A set of British twins who were separated at birth went on to marry each other without realizing they were related, the UK Press Association reported Friday.
Former British MP David Alton highlighted the case of the twins who unwittingly married each other.
The brother and sister, who were adopted by separate parents, were given an annulment after a High Court judge ruled that the marriage had never been valid.
Their identities and details of their relationship have been kept secret, but the Press Association reported that the duo did not find out that they were blood relatives until after they were married.
David Alton, a member of the House of Lords, revealed their situation as a way of highlighting perceived shortcomings in the Human Embryology and Tissues Bill which is now going through Britain's Parliament.
He first heard of the twins' marriage in a conversation with a High Court judge, and initially raised the case in a House of Lords debate on December 10.
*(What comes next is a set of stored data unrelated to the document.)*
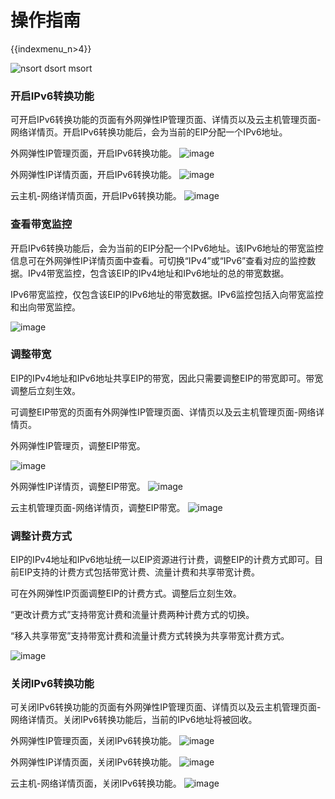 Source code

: # 操作指南

{{indexmenu_n>4}}

![nsort dsort msort](/images/indexmenu\>/network/ipv6translation/guide#2)

### 开启IPv6转换功能

可开启IPv6转换功能的页面有外网弹性IP管理页面、详情页以及云主机管理页面-网络详情页。开启IPv6转换功能后，会为当前的EIP分配一个IPv6地址。

外网弹性IP管理页面，开启IPv6转换功能。
![image](/images/network/ipv6translation/briefguide/开启ipv6转换.png)

外网弹性IP详情页面，开启IPv6转换功能。 ![image](/network/ipv6translation/详情开启ipv6转换.png)

云主机-网络详情页面，开启IPv6转换功能。 ![image](/network/ipv6translation/主机开启ipv6.png)

### 查看带宽监控

开启IPv6转换功能后，会为当前的EIP分配一个IPv6地址。该IPv6地址的带宽监控信息可在外网弹性IP详情页面中查看。可切换“IPv4”或“IPv6”查看对应的监控数据。IPv4带宽监控，包含该EIP的IPv4地址和IPv6地址的总的带宽数据。

IPv6带宽监控，仅包含该EIP的IPv6地址的带宽数据。IPv6监控包括入向带宽监控和出向带宽监控。

![image](/images/network/ipv6translation/ipv6带宽监控.png)

### 调整带宽

EIP的IPv4地址和IPv6地址共享EIP的带宽，因此只需要调整EIP的带宽即可。带宽调整后立刻生效。

可调整EIP带宽的页面有外网弹性IP管理页面、详情页以及云主机管理页面-网络详情页。

外网弹性IP管理页，调整EIP带宽。

![image](/images/network/ipv6translation/eip调整带宽.png)

外网弹性IP详情页，调整EIP带宽。 ![image](/network/ipv6translation/eip详情调整带宽.png)

云主机管理页面-网络详情页，调整EIP带宽。 ![image](/network/ipv6translation/主机调整带宽.png)

### 调整计费方式

EIP的IPv4地址和IPv6地址统一以EIP资源进行计费，调整EIP的计费方式即可。目前EIP支持的计费方式包括带宽计费、流量计费和共享带宽计费。

可在外网弹性IP页面调整EIP的计费方式。调整后立刻生效。

“更改计费方式”支持带宽计费和流量计费两种计费方式的切换。

“移入共享带宽”支持带宽计费和流量计费方式转换为共享带宽计费方式。

![image](/images/network/ipv6translation/更改计费方式.png)

### 关闭IPv6转换功能

可关闭IPv6转换功能的页面有外网弹性IP管理页面、详情页以及云主机管理页面-网络详情页。关闭IPv6转换功能后，当前的IPv6地址将被回收。

外网弹性IP管理页面，关闭IPv6转换功能。 ![image](/network/ipv6translation/关闭ipv6转换.png)

外网弹性IP详情页面，关闭IPv6转换功能。 ![image](/network/ipv6translation/详情关闭ipv6转换.png)

云主机-网络详情页面，关闭IPv6转换功能。 ![image](/network/ipv6translation/主机关闭ipv6转换.png)
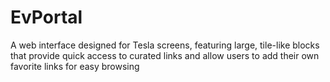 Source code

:# EvPortal
A web interface designed for Tesla screens, featuring large, tile-like blocks that provide quick access to curated links and allow users to add their own favorite links for easy browsing
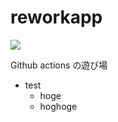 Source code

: # reworkapp
![](https://github.com/horsewin/reworkapp/workflows/CI/badge.svg)

Github actions の遊び場

- test
  - hoge
  - hoghoge
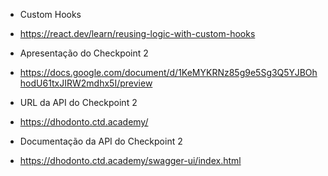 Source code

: - Custom Hooks
- https://react.dev/learn/reusing-logic-with-custom-hooks

- Apresentação do Checkpoint 2
- https://docs.google.com/document/d/1KeMYKRNz85g9e5Sg3Q5YJBOhhodU61txJIRW2mdhx5I/preview

- URL da API do Checkpoint 2
- https://dhodonto.ctd.academy/

- Documentação da API do Checkpoint 2
- https://dhodonto.ctd.academy/swagger-ui/index.html
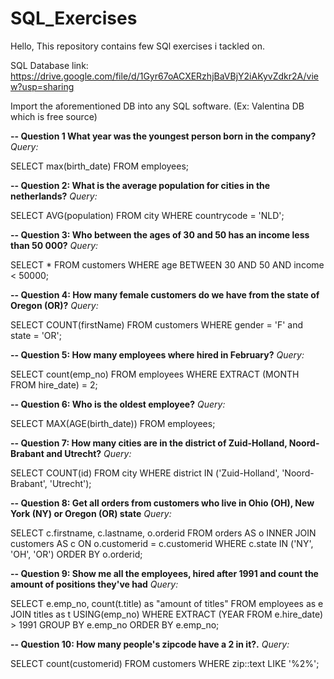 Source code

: # SQL_Exercises

Hello,
This repository contains few SQl exercises i tackled on.

SQL Database link: https://drive.google.com/file/d/1Gyr67oACXERzhjBaVBjY2iAKyvZdkr2A/view?usp=sharing

Import the aforementioned DB into any SQL software. (Ex: Valentina DB which is free source)

**-- Question 1  What year was the youngest person born in the company?**
_Query:_

SELECT max(birth_date) 
FROM employees;



**-- Question 2: What is the average population for cities in the netherlands?**
_Query:_

SELECT AVG(population) 
FROM city
WHERE countrycode = 'NLD';


**-- Question 3: Who between the ages of 30 and 50 has an income less than 50 000?**
_Query:_

SELECT *
FROM customers
WHERE age BETWEEN 30 AND 50 AND income < 50000;


**-- Question 4: How many female customers do we have from the state of Oregon (OR)?**
_Query:_

SELECT COUNT(firstName)
FROM customers
WHERE gender = 'F' and state = 'OR';


**-- Question 5:  How many employees where hired in February?**
_Query:_

SELECT count(emp_no) 
FROM employees
WHERE EXTRACT (MONTH FROM hire_date) = 2;


**-- Question 6: Who is the oldest employee?**
_Query:_

SELECT MAX(AGE(birth_date)) 
FROM employees;


**-- Question 7:  How many cities are in the district of Zuid-Holland, Noord-Brabant and Utrecht?**
_Query:_

SELECT COUNT(id)
FROM city
WHERE district IN ('Zuid-Holland', 'Noord-Brabant', 'Utrecht');


**-- Question 8:  Get all orders from customers who live in Ohio (OH), New York (NY) or Oregon (OR) state**
_Query:_

SELECT c.firstname, c.lastname, o.orderid 
FROM orders AS o
INNER JOIN customers AS c ON o.customerid = c.customerid
WHERE c.state IN ('NY', 'OH', 'OR')
ORDER BY o.orderid;


**-- Question 9: Show me all the employees, hired after 1991 and count the amount of positions they've had**
_Query:_

SELECT e.emp_no, count(t.title) as "amount of titles"
FROM employees as e
JOIN titles as t USING(emp_no)
WHERE EXTRACT (YEAR FROM e.hire_date) > 1991
GROUP BY e.emp_no
ORDER BY e.emp_no;


**-- Question 10: How many people's zipcode have a 2 in it?.**
_Query:_

SELECT count(customerid) 
FROM customers
WHERE zip::text LIKE '%2%';






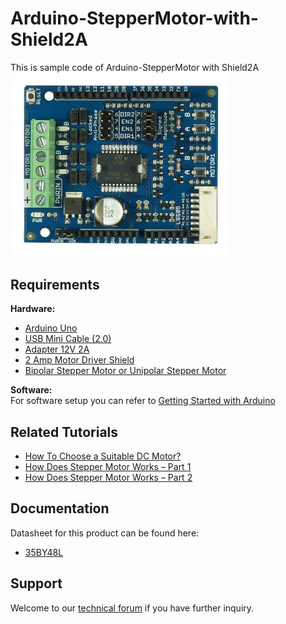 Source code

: # Arduino-StepperMotor-with-Shield2A
This is sample code of Arduino-StepperMotor with Shield2A  
<img src="https://github.com/SalamCytron/Format-Github/blob/main/2amp-motor-driver-shield.png" width="350">  

## Requirements
**Hardware:**  
* [Arduino Uno](http://www.cytron.com.my/p-arduino-uno?search=arduino%20uno&sort=relevance&order=DESC")  
* [USB Mini Cable (2.0)](http://www.cytron.com.my/index.php?route=product/search&search=usb%20mini%20cable&sort=relevance&order=DESC)  
* [Adapter 12V 2A](http://www.cytron.com.my/index.php?route=product/search&search=Adapter%2012V%202A&sort=relevance&order=DESC)  
* [2 Amp Motor Driver Shield](http://www.cytron.com.my/p-shield-2amotor?search=2%20Amp%20Motor%20Driver%20Shield&sort=relevance&order=DESC)  
* [Bipolar Stepper Motor or Unipolar Stepper Motor](http://www.cytron.com.my/p-mo-step-35by48l?search=Stepper%20Motor&sort=relevance&order=DESC)  

**Software:**  
For software setup you can refer to [Getting Started with Arduino](http://tutorial.cytron.com.my/2012/11/14/getting-started-with-arduino-uno/)

## Related Tutorials
* [How To Choose a Suitable DC Motor?](https://my.cytron.io/tutorial/choose-suitable-motor)  
* [How Does Stepper Motor Works – Part 1](http://tutorial.cytron.com.my/2012/03/10/how-does-stepper-motor-works-part-1/)  
* [How Does Stepper Motor Works – Part 2](http://tutorial.cytron.com.my/2012/05/13/how-does-stepper-motor-works-part-2/)  

## Documentation
Datasheet for this product can be found here:  
* [35BY48L](https://drive.google.com/file/d/0BzFWfMiqqjyqYVRXQkdSVUI2djQ/view?resourcekey=0-9qFf8ZMvqLGe54DNEc1zug)

## Support  
Welcome to our [technical forum](http://forum.cytron.io) if you have further inquiry.  


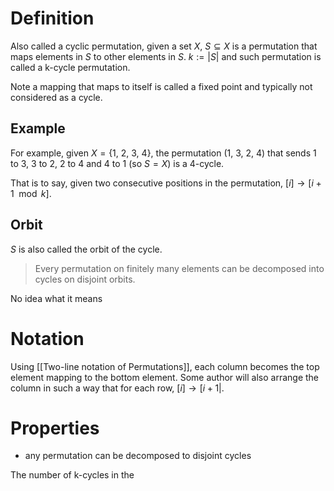 # Definition
Also called a cyclic permutation, given a set $X$, $S \subseteq X$ is a permutation that maps elements in $S$ to other elements in $S$. $k :=|S|$ and such permutation is called a k-cycle permutation. 

Note a mapping that maps to itself is called a fixed point and typically not considered as a cycle.

## Example
For example, given $X = \{1,\ 2,\ 3,\ 4\}$, the permutation $(1,\ 3,\ 2,\ 4)$ that sends 1 to 3, 3 to 2, 2 to 4 and 4 to 1 (so $S = X$) is a 4-cycle.

That is to say, given two consecutive positions in the permutation, $[i] \rightarrow [i + 1 \mod k]$. 

## Orbit
$S$ is also called the orbit of the cycle. 
> Every permutation on finitely many elements can be decomposed into cycles on disjoint orbits.

No idea what it means

# Notation
Using [[Two-line notation of Permutations]], each column becomes the top element mapping to the bottom element. Some author will also arrange the column in such a way that for each row, $[i] \rightarrow [i+ 1|$.


# Properties
- any permutation can be decomposed to disjoint cycles

The number of k-cycles in the  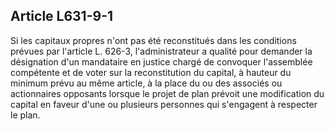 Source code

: Article L631-9-1
----
Si les capitaux propres n'ont pas été reconstitués dans les conditions prévues
par l'article L. 626-3, l'administrateur a qualité pour demander la désignation
d'un mandataire en justice chargé de convoquer l'assemblée compétente et de
voter sur la reconstitution du capital, à hauteur du minimum prévu au même
article, à la place du ou des associés ou actionnaires opposants lorsque le
projet de plan prévoit une modification du capital en faveur d'une ou plusieurs
personnes qui s'engagent à respecter le plan.
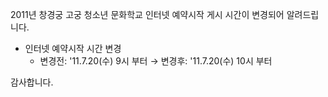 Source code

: 2011년 창경궁 고궁 청소년 문화학교 인터넷 예약시작 게시 시간이 변경되어 알려드립니다.

- 인터넷 예약시작 시간 변경
  - 변경전: '11.7.20(수) 9시 부터 → 변경후: '11.7.20(수) 10시 부터

감사합니다.
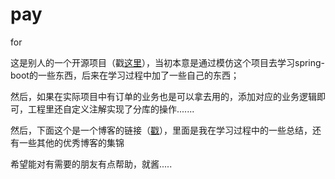 # pay
for

这是别人的一个开源项目（戳[这里](https://github.com/Howie1995/UnionPay)），当初本意是通过模仿这个项目去学习spring-boot的一些东西，后来在学习过程中加了一些自己的东西；


然后，如果在实际项目中有订单的业务也是可以拿去用的，添加对应的业务逻辑即可，工程里还自定义注解实现了分库的操作.......


然后，下面这个是一个博客的链接（[戳](https://blog.csdn.net/Dream__Snow/article/details/82414181)），里面是我在学习过程中的一些总结，还有一些其他的优秀博客的集锦


希望能对有需要的朋友有点帮助，就酱.....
Alton said: "(The brother and sister) met later in life and felt an inevitable attraction, and the judge had to deal with the consequences of the marriage that they entered into and all the issues of their separation.
"I suspect that it will be a matter of litigation in the future if we do not make information of this kind available to children who have been donor-conceived."
Alton is concerned that the new bill would allow the biological identity of one parent to be removed from the birth certificate, PA reported, and that there would be no way for the child to know if they had been donor-conceived.
He told PA on Friday: "The state is colluding in a deception. We are opening the door to more cases like this one. One of the most fundamental things of all is to know who you are. The issue here is about human rights.
"A birth certificate that omits any mention of your true origin falsifies your history in a very significant way."